A significant part of the continental shelf of Antarctica is blocked by ice shelves. The continental slope here is distinguished by its large width and dissected submarine canyons. The transition to the ocean floor is characterized by weak manifestations of seismicity and modern volcanism.
Transition zones
These morphostructures within the Pacific Ocean occupy 13.5% of its area. They are extremely diverse in their structure and are most fully expressed compared to other oceans. This is a natural combination of basins of marginal seas, island arcs and deep-sea trenches.
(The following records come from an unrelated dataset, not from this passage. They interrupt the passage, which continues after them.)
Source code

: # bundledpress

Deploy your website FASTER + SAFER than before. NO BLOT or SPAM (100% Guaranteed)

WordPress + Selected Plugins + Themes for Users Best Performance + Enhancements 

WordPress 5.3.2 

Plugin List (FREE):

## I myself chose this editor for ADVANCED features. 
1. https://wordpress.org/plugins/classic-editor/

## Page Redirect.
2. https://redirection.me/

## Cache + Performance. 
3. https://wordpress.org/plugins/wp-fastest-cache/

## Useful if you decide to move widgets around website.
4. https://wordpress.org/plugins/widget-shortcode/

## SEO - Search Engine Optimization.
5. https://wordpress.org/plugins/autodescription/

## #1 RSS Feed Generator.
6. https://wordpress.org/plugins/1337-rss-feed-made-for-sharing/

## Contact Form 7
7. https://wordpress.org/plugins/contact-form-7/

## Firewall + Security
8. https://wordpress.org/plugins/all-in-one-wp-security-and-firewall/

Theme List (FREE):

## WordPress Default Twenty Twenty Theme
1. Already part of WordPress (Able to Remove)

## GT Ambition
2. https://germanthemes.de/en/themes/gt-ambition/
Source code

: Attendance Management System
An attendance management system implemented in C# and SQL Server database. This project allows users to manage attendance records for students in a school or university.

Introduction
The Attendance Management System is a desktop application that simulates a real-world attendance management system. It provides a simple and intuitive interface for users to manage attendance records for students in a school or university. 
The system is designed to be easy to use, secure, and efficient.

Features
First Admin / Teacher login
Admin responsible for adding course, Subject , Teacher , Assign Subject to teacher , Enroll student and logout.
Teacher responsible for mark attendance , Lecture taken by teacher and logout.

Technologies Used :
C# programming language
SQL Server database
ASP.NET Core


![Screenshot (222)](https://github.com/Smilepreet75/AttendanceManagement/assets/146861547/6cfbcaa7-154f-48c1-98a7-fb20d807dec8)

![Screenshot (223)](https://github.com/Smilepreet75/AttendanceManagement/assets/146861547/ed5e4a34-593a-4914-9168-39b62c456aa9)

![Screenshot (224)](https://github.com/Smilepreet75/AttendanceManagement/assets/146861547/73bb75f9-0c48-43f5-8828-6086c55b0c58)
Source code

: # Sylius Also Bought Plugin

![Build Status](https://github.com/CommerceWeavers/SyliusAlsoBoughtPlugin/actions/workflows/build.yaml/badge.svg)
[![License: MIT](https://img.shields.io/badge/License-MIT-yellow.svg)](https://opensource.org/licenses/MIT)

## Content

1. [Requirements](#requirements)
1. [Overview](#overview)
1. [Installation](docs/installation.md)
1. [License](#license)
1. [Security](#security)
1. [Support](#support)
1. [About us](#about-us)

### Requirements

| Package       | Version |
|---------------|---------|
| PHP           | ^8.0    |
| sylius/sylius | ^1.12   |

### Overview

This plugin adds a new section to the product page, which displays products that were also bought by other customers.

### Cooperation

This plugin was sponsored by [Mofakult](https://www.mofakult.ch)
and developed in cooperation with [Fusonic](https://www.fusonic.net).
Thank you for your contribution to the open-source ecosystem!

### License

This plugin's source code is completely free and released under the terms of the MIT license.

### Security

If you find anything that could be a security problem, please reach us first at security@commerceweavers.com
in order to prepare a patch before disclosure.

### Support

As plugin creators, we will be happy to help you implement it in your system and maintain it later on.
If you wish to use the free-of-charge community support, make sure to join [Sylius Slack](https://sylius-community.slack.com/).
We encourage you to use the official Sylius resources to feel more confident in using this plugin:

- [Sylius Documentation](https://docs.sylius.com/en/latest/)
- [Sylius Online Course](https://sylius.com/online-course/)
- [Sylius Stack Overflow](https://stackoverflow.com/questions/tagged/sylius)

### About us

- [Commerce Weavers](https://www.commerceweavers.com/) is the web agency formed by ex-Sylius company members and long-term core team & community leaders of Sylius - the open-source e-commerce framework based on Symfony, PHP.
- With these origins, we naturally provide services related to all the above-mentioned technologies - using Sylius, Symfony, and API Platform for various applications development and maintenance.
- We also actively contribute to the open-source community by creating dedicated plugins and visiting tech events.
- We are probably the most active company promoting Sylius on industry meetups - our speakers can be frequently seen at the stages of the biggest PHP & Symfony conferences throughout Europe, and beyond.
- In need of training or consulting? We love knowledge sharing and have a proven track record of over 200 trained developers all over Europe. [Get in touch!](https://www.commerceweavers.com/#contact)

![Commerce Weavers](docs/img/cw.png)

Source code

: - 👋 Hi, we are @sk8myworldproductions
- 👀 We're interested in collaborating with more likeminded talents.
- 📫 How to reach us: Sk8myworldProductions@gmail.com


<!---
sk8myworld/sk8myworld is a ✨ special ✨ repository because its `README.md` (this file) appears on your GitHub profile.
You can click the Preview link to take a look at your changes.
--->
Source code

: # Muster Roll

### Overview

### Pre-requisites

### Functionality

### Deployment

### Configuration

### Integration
In the Western Pacific (Asian-Australian) sector, a number of transitional regions are usually distinguished, replacing one another mainly in the submeridional direction. Each of them is different in its structure, and perhaps they are at different stages of development. The Indonesian-Philippine region is complex, including the South China Sea, the seas and island arcs of the Malay Archipelago and deep-sea trenches, which are located here in several rows. To the northeast and east of New Guinea and Australia is also the complex Melanesian region, in which island arcs, basins and trenches are arranged in several echelons. To the north of the Solomon Islands there is a narrow depression with depths of up to 4000 m, on the eastern extension of which the Vityaz Trench (6150 m) is located. OK. Leontyev identified this area as a special type of transition zone - Vityazevsky. A feature of this area is the presence of a deep-sea trench, but the absence of an island arc along it.
In the transition zone of the American sector there are no marginal seas, no island arcs, and only the deep-water trenches Central American (6662 m), Peruvian (6601 m) and Chilean (8180 m). Island arcs in this zone are replaced by young folded mountains of Central and South America, where active volcanism is concentrated. In the trenches there is a very high density of earthquake epicenters with a magnitude of up to 7-9 points.
The transition zones of the Pacific Ocean are areas of the most significant vertical division of the earth's crust on Earth: the elevation of the Mariana Islands above the bottom of the trench of the same name is 11,500 m, and the South American Andes above the Peruvian-Chilean trench is 14,750 m.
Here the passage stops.